The YBA 2's small-signal frequency response (fig.1) was well matched between channels and flat in the audio band, rolling off above 10kHz to reach -1dB just above 50kHz. The low frequencies were flat down to the generator's 10Hz limit. A 1kHz squarewave was correspondingly reproduced with flat tops, while a 10kHz squarewave (fig.2) revealed no overshoot or ringing, just a slightly lengthened risetime because of the ultrasonic bandwidth limiting. The optional series output inductor didn't affect the squarewave's risetime significantly. Channel separation was very high, though somewhat asymmetric between channels (fig.3). The amplifier was non-inverting.
Fig.1 YBA 2 HC, frequency response at 1W into 8 ohms (right channel dashed, 0.5dB/vertical div.).
Fig.2 YBA 2 HC, 10kHz squarewave at 1W into 8 ohms.
Fig.3 YBA 2 HC, crosstalk (from top to bottom at 50kHz): R-L, L-R (10dB/vertical div.).
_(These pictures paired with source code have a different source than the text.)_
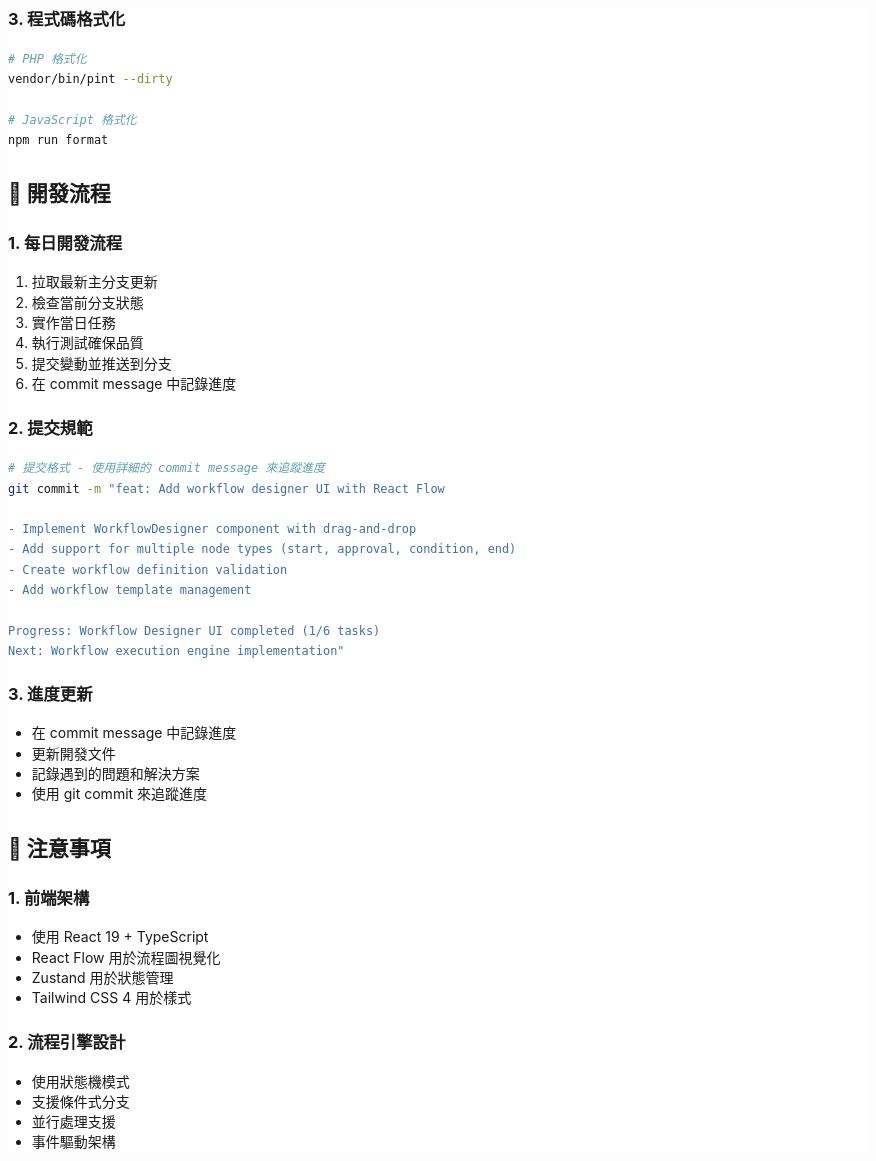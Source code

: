 ### 3. 程式碼格式化
```bash
# PHP 格式化
vendor/bin/pint --dirty

# JavaScript 格式化
npm run format
```

## 📝 開發流程

### 1. 每日開發流程
1. 拉取最新主分支更新
2. 檢查當前分支狀態
3. 實作當日任務
4. 執行測試確保品質
5. 提交變動並推送到分支
6. 在 commit message 中記錄進度

### 2. 提交規範
```bash
# 提交格式 - 使用詳細的 commit message 來追蹤進度
git commit -m "feat: Add workflow designer UI with React Flow

- Implement WorkflowDesigner component with drag-and-drop
- Add support for multiple node types (start, approval, condition, end)
- Create workflow definition validation
- Add workflow template management

Progress: Workflow Designer UI completed (1/6 tasks)
Next: Workflow execution engine implementation"
```

### 3. 進度更新
- 在 commit message 中記錄進度
- 更新開發文件
- 記錄遇到的問題和解決方案
- 使用 git commit 來追蹤進度

## 🚨 注意事項

### 1. 前端架構
- 使用 React 19 + TypeScript
- React Flow 用於流程圖視覺化
- Zustand 用於狀態管理
- Tailwind CSS 4 用於樣式

### 2. 流程引擎設計
- 使用狀態機模式
- 支援條件式分支
- 並行處理支援
- 事件驅動架構

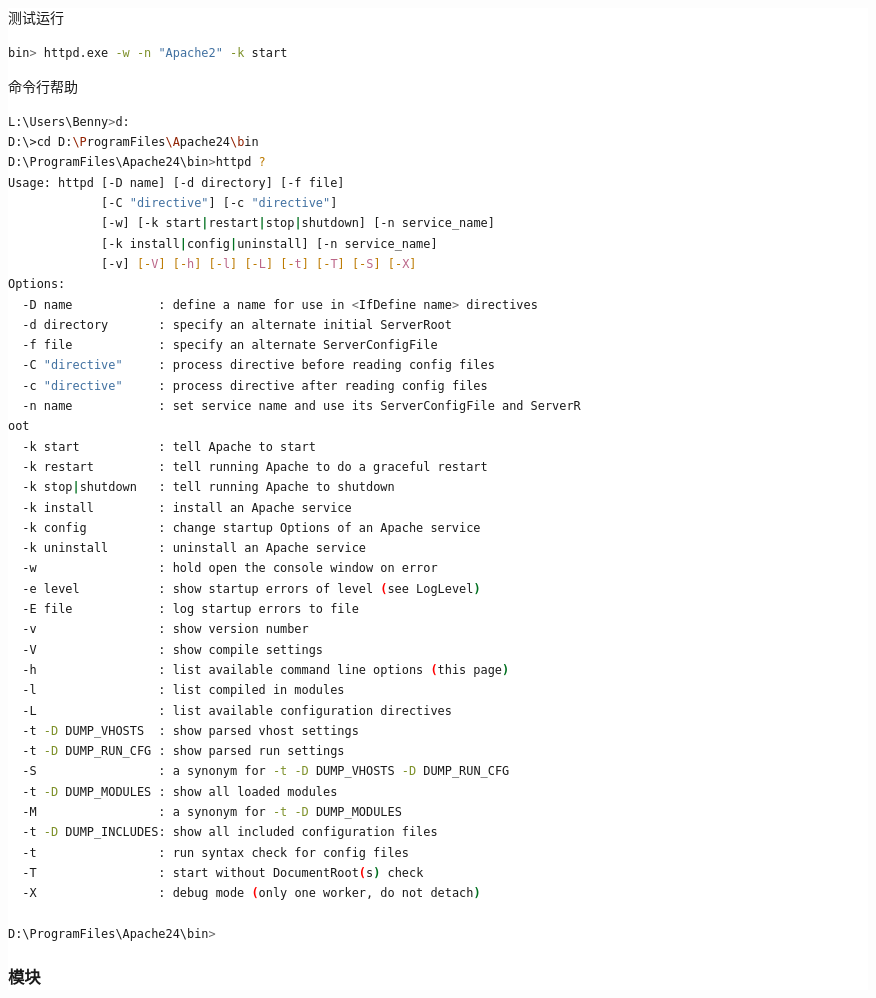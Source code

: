 测试运行

```sh
bin> httpd.exe -w -n "Apache2" -k start
```

命令行帮助
```sh
L:\Users\Benny>d:
D:\>cd D:\ProgramFiles\Apache24\bin
D:\ProgramFiles\Apache24\bin>httpd ?
Usage: httpd [-D name] [-d directory] [-f file]
             [-C "directive"] [-c "directive"]
             [-w] [-k start|restart|stop|shutdown] [-n service_name]
             [-k install|config|uninstall] [-n service_name]
             [-v] [-V] [-h] [-l] [-L] [-t] [-T] [-S] [-X]
Options:
  -D name            : define a name for use in <IfDefine name> directives
  -d directory       : specify an alternate initial ServerRoot
  -f file            : specify an alternate ServerConfigFile
  -C "directive"     : process directive before reading config files
  -c "directive"     : process directive after reading config files
  -n name            : set service name and use its ServerConfigFile and ServerR
oot
  -k start           : tell Apache to start
  -k restart         : tell running Apache to do a graceful restart
  -k stop|shutdown   : tell running Apache to shutdown
  -k install         : install an Apache service
  -k config          : change startup Options of an Apache service
  -k uninstall       : uninstall an Apache service
  -w                 : hold open the console window on error
  -e level           : show startup errors of level (see LogLevel)
  -E file            : log startup errors to file
  -v                 : show version number
  -V                 : show compile settings
  -h                 : list available command line options (this page)
  -l                 : list compiled in modules
  -L                 : list available configuration directives
  -t -D DUMP_VHOSTS  : show parsed vhost settings
  -t -D DUMP_RUN_CFG : show parsed run settings
  -S                 : a synonym for -t -D DUMP_VHOSTS -D DUMP_RUN_CFG
  -t -D DUMP_MODULES : show all loaded modules
  -M                 : a synonym for -t -D DUMP_MODULES
  -t -D DUMP_INCLUDES: show all included configuration files
  -t                 : run syntax check for config files
  -T                 : start without DocumentRoot(s) check
  -X                 : debug mode (only one worker, do not detach)

D:\ProgramFiles\Apache24\bin>
```



### 模块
The manner in which the YBA 2 HC's distortion changed with frequency (fig.4) indicates the basic circuit must have good linearity, as, even with the modest amount of feedback employed, the overall level of THD+noise into 8 ohms hovers between 0.02% and 0.03% below 2kHz. Note, however, the rise in THD in the mid-treble and above. I suspect that this illustrates the circuit's limited open-loop gain-bandwidth product. When the loop is closed with negative feedback, that feedback can work its distortion-reducing trick only as long as there's a significant difference between the closed- and open-loop gains. With falling open-loop gain at ultrasonic frequencies, less distortion reduction occurs. Note also the approximate doubling of the distortion level as the load impedance is reduced from 8 to 4 ohms, and the even greater increase into 2 ohms (though this is still sufficiently low, provided the harmonic products are sonically benign second- and third-harmonic rather than the much more audible seventh-, ninth-, etc.).
Fig.4 YBA 2 HC, THD+noise vs frequency at (from top to bottom): 4W into 2 ohms, 2W into 4 ohms, and 1W into 8 ohms (right channel dashed).
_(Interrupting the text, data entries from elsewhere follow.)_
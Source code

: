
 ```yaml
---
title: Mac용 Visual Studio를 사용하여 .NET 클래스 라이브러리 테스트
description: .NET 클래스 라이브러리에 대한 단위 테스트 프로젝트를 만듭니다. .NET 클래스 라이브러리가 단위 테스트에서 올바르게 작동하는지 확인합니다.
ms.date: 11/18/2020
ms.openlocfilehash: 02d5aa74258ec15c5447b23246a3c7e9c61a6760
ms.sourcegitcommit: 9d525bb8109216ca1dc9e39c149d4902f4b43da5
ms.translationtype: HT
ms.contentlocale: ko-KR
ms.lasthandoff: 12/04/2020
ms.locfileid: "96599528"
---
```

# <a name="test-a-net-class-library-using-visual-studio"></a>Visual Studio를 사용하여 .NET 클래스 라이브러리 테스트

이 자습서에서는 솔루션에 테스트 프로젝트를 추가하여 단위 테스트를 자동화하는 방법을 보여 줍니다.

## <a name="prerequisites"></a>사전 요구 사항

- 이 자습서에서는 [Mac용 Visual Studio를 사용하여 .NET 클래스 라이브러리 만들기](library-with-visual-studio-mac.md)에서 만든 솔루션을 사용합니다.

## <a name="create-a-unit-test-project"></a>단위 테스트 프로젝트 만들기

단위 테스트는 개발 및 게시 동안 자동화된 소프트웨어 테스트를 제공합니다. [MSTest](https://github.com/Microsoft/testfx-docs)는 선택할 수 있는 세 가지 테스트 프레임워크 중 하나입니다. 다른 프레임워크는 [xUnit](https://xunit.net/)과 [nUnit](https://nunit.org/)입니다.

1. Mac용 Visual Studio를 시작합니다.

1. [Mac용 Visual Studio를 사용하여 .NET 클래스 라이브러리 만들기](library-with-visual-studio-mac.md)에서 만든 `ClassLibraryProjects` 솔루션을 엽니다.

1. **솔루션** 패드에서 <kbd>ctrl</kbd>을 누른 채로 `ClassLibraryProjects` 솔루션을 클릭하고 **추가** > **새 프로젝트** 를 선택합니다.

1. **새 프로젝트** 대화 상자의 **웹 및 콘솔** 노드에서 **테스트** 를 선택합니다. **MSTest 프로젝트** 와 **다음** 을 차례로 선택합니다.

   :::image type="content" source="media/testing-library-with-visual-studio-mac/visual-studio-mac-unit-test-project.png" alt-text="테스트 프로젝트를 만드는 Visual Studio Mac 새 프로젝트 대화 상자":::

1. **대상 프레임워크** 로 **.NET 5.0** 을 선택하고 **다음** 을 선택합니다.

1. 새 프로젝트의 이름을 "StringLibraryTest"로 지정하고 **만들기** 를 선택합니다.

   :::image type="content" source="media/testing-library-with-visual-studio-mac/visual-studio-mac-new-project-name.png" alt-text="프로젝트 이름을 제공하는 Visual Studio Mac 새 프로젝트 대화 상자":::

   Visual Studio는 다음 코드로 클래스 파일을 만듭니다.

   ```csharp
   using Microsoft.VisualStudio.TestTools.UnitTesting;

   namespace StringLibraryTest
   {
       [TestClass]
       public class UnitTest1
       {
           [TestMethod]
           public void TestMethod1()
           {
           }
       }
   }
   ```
Fig.5 shows both a low-level signal waveform (2W into 4 ohms) and the waveform of the distortion and noise residue once the fundamental 1kHz signal has been notched out by the analyzer. The distortion is clearly mainly second harmonic, though dropping the load to 2 ohms does somewhat raise the level of higher harmonics. This phenomenon can also be seen in figs.6 and 7, which show the output spectrum with the YBA reproducing a 50Hz tone at 1W into 8 ohms and 100W into 4 ohms, respectively. At low levels and higher impedances, the only harmonic worth mentioning is the second at 100Hz, which lies nearly 80dB down from the fundamental. At much higher levels into lower impedances, the second harmonic rises in level to -54.5dB (0.2%) and is joined by the third harmonic at nearly the same level (-56.7dB). The fourth through seventh harmonics can also now be clearly resolved above the FFT plots' floor of "grass," as can a splattering of higher harmonics, though these are all still very much below the levels of the dominant second and third harmonics. Note, however, that the 60Hz power-line frequency appears in fig.7, as do the 120Hz and 180Hz harmonics. Though these are all low in level, they do indicate that the 2 HC's power supply is a little undersized in absolute terms. I suppose this is why YBA makes the physically larger but nominally not much more powerful YBA 1.
Fig.5 YBA 2 HC, 1kHz waveform at 2W into 4 ohms (top); distortion and noise waveform with fundamental notched out (bottom).
Fig.6 YBA 2 HC, spectrum of 50Hz sinewave, DC-1kHz, at 1W into 8 ohms (linear frequency scale). Note that the second harmonic at 100Hz is the highest in level, 78dB below the level of the 50Hz fundamental (<0.01%).
Fig.7 YBA 2 HC, spectrum of 50Hz sinewave, DC-1kHz, at 100W into 4 ohms (linear frequency scale). Note that the second and third harmonics, at 100Hz and 150Hz, are the highest in level.